I have a thing for cities by the water with mountains in the background. Reykjavik was a perfect interlude between our countryside adventures. It was a calm 4 degrees Celsius but it felt warm compared to some of the spots we had been visiting in the days before! It was good to spend a whole day on our feet, doing what we love to do – urban exploring. This charming city is small enough to see in a day and we adored our mix of cafes, street art, cultural buildings, expensive and evolving residential areas. It all felt so cosy and intimate, a sometimes random tapestry of homes interwoven among the backyards, shared fences, bare trees, hedges, propped up bikes and roaming cats. I think the cats were attracted to our bag of goodies from a deli where a lovely lady gave us her time and many samples to expand our tastebuds. On the shaded sides of the streets the ice made for some slippery parts – we noted that runners went past on the sunny side. This kind of forethought is so foreign for us Australians!
This day in the city was precious. (Will share the cafes we visited in another post)
That evening we watched the stunning sunset over the city from our hotel before rugging up for a Northern Lights tour. With the cloudy weather the first few days we were yet to see them and we wanted to increase our chances. Some months before our trip I had a rather momentous letting go when I decided that I would not do night photography of the Lights. I knew that the environment would be challenging for me, so I had decided I would just relax beside my husband who was excited to capture them. On my auntie and uncle’s farm before the trip I had sat on the ground hugging my dog while he practised. Even after a long time in the darkness I could only count 25 stars, while my husband could not even begin to count the huge number he saw. From this I knew there was a chance I might not see the Northern Lights, but damn I’m grateful for those 25 stars. I decided I would live the Northern Lights through his photos and words and my other senses.
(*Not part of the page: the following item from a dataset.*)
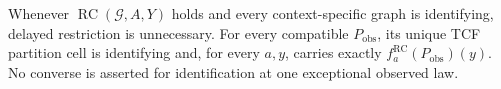 Whenever \(\operatorname{RC}(\mathcal G,A,Y)\) holds and every context-specific graph is identifying, delayed restriction is unnecessary. For every compatible \(P_{\mathrm{obs}}\), its unique TCF partition cell is identifying and, for every \(a,y\), carries exactly \(f_a^{\mathrm{RC}}(P_{\mathrm{obs}})(y)\). No converse is asserted for identification at one exceptional observed law.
It was a bitterly cold and windy night up on that mountain. I held the tripod steady and tried to stop my teeth from chattering. The tour guides handed out hot chocolates and our guide soon learnt that I needed a little extra assistance and was very kind. I listened to the movements and laughter of other tourists weaving among our convey of parked 4WD jeeps. For me, it was pitch black and I found it amazing that everyone could run so freely while my body was very tense and still. I couldn’t see my hand waving in front of my face. How could they see? Where was the edge of the mountain? Wow, I really am that legally blind. My husband showed me a photo in the back of the camera to give me an idea of our surroundings. I learnt then that we were on a large flat mountain top, not standing on the edge of a cliff like the wind made me feel! Sometimes, in my photography and love for the small things, I can almost forget how little I see physically. It was a big reminder up there on that mountain and was quite a hard emotional experience for me. My husband saw the Northern Lights, low intensity but there all the same. I was by his side. He lovingly comforted me as I choked back tears.
My husband’s long-held dream came true. And that was gift enough for me.